China to end harvesting of organs from death row inmates by 2013
Beijing (AsiaNews / Agencies) - China will stop the removal of organs from death row inmates from next year. This was announced by Dr. Wang Haibo, director of the China Organ Transplant Response System Center (which operates under the Ministry of Health), explaining that 2013 a new national system for organ donation and transplantation will be ready. Quoted by the November issue of the World Health magazine, the expert said that the current program is "immoral and unsustainable" and will be gradually abandoned.
Haibo, also deputy director of the China Liver Transplant Registry at the medical school of the University of Hong Kong, said: "Although we can not prevent death row inmates from donating their organs, a system based only on their explants is immoral and unsustainable. "

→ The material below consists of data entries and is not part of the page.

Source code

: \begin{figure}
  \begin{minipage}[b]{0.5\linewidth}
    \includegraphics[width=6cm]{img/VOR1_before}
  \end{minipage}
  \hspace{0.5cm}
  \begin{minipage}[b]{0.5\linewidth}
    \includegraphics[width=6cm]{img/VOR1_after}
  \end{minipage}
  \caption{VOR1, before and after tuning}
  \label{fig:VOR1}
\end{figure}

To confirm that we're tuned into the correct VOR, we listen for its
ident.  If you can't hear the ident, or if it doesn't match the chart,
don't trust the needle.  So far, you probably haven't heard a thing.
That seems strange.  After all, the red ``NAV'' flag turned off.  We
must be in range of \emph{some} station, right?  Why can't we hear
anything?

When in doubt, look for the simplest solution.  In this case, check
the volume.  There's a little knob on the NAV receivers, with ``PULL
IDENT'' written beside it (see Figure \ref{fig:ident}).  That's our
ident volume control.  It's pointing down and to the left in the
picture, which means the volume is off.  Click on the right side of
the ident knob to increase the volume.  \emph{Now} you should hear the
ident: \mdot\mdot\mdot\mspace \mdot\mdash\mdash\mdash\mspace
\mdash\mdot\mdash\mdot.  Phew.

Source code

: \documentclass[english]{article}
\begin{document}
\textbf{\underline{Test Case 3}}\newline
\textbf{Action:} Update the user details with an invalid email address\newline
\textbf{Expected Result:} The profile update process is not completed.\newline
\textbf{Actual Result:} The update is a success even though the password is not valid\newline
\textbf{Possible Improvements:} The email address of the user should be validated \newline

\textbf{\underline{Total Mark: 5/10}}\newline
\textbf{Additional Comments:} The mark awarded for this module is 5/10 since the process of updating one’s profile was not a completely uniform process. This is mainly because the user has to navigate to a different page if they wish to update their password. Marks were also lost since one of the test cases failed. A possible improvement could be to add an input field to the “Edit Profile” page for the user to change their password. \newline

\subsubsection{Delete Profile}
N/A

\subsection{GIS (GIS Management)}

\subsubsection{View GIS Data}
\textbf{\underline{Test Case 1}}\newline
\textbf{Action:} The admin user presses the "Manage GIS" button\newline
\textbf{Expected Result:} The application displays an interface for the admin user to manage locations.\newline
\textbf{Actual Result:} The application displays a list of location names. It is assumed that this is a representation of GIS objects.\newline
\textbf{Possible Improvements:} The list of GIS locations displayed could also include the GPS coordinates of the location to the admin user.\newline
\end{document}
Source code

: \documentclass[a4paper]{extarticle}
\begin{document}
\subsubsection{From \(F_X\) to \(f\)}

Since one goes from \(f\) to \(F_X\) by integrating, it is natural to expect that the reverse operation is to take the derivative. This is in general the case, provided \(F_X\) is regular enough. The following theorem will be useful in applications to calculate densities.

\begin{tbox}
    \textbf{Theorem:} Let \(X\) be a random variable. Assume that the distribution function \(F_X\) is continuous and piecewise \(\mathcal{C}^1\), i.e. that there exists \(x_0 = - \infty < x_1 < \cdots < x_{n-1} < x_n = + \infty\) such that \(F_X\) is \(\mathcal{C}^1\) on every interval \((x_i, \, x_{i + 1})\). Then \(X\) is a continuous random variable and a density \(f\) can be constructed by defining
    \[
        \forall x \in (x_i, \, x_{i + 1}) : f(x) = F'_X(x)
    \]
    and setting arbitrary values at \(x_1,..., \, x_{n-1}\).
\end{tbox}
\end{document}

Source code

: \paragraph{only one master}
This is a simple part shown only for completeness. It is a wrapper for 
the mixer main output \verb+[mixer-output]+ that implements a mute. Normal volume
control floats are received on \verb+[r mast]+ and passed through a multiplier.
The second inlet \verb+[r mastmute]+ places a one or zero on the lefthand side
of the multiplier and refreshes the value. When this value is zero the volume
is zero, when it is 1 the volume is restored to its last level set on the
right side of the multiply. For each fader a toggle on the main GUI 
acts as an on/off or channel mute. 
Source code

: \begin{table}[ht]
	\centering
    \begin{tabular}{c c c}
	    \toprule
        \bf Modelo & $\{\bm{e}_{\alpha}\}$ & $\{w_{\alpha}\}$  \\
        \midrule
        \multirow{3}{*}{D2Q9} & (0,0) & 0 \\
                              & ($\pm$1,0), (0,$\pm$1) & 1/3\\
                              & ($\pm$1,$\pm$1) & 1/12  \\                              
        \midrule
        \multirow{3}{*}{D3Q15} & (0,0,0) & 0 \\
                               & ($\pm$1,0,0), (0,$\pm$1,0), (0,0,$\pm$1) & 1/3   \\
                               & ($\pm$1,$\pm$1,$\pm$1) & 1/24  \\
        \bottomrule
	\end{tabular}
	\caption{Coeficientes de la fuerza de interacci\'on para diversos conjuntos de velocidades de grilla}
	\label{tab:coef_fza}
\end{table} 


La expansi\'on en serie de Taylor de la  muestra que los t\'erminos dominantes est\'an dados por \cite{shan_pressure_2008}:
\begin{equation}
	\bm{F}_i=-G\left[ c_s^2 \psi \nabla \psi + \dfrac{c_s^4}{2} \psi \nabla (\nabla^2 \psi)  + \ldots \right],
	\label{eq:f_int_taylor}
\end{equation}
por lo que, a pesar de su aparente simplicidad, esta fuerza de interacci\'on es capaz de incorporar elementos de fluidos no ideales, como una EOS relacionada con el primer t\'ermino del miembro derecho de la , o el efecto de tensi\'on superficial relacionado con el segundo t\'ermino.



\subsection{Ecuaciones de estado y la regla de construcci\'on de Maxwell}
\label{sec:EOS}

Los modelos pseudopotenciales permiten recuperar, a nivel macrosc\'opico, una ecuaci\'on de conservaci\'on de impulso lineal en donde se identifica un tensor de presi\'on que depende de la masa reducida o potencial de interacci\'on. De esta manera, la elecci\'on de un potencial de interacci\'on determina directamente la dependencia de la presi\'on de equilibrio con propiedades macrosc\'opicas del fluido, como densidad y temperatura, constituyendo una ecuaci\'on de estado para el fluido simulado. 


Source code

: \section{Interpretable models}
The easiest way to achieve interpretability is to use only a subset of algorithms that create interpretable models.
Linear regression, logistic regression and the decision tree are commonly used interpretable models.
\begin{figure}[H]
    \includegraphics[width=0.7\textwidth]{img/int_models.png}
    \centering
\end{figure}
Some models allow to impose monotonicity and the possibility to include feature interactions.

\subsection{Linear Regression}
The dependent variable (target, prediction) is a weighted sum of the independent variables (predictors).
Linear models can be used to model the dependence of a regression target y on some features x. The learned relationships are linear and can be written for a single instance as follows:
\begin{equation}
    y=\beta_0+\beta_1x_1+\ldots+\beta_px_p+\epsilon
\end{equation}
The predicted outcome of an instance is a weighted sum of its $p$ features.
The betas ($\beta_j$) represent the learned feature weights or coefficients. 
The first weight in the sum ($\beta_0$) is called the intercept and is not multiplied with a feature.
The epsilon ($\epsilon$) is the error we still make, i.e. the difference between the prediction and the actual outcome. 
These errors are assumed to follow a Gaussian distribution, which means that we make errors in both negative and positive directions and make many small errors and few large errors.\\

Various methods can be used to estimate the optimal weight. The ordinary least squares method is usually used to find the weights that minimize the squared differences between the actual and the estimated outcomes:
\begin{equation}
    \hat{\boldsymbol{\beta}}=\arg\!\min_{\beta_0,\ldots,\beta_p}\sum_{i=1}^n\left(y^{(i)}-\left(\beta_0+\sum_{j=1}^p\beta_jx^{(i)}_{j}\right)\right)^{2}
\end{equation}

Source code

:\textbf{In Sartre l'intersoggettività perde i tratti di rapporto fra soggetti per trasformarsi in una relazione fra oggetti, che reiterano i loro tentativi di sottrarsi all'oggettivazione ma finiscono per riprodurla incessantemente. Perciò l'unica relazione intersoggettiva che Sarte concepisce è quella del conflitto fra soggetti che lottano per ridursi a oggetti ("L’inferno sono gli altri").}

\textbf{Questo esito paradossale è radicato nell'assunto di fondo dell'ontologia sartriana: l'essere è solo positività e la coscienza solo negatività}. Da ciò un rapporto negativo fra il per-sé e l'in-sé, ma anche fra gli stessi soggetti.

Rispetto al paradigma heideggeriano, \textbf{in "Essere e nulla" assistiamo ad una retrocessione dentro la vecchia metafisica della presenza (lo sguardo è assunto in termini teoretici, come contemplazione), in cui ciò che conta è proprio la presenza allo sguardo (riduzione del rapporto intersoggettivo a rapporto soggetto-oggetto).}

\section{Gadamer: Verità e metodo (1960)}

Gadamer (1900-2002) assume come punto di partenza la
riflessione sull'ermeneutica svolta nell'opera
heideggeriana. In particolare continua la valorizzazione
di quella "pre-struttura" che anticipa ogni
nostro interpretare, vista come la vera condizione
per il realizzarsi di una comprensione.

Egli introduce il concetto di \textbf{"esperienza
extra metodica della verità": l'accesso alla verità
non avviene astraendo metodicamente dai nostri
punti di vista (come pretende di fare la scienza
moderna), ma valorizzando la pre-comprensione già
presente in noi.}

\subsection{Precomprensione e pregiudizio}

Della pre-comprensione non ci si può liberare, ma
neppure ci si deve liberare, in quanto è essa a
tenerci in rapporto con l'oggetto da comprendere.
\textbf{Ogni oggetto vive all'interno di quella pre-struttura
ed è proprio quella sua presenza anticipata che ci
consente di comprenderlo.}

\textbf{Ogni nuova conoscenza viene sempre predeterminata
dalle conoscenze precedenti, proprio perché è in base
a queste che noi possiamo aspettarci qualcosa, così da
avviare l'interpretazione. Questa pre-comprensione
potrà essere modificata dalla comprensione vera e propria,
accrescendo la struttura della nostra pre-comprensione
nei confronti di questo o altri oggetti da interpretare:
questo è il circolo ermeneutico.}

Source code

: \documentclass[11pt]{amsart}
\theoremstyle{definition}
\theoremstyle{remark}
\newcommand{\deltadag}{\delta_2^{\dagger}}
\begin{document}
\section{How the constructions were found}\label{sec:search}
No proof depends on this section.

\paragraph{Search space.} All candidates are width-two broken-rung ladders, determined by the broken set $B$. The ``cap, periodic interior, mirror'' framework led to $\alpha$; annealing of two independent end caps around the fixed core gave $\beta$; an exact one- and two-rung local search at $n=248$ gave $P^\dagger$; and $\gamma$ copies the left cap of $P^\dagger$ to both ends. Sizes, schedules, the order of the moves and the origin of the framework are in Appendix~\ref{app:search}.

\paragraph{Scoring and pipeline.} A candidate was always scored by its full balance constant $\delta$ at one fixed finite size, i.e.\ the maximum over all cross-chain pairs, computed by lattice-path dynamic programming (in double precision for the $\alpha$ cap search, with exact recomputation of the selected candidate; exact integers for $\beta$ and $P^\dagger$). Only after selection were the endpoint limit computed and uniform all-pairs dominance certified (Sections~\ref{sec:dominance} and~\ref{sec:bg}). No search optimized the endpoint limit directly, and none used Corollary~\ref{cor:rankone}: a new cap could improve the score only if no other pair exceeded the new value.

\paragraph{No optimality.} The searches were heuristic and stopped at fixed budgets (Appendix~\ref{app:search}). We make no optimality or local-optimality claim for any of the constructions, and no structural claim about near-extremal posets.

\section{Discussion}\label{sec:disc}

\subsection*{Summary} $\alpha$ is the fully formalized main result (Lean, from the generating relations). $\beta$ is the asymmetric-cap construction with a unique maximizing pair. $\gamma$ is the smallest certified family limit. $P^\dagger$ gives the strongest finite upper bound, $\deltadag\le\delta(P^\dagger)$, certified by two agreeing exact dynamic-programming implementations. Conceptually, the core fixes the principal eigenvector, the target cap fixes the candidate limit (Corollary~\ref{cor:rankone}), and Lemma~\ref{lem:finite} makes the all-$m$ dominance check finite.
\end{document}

According to the doctor, in recent years the number of explants stands between 8 thousand and 10 thousand, with 35% of them coming from living donors. However, exact figures regarding those executed are unknown.
The Ministry of Health has given the Red Cross the go ahead to manage the new system of organ donation and transplantation, created by researchers at the University of Hong Kong. In addition, in the coming months it will launch a campaign to raise awareness.
Mainland China is the second country in the world for the number of organ transplants performed each year. In the first place there is the United States. Beijing has repeatedly been targeted by the international community for this practice. According to the United Nations, which in 2009 sent one of its members to visit the prisons in China, the Chinese government "puts pressure on prisoners to obtain their willingness to donate organs."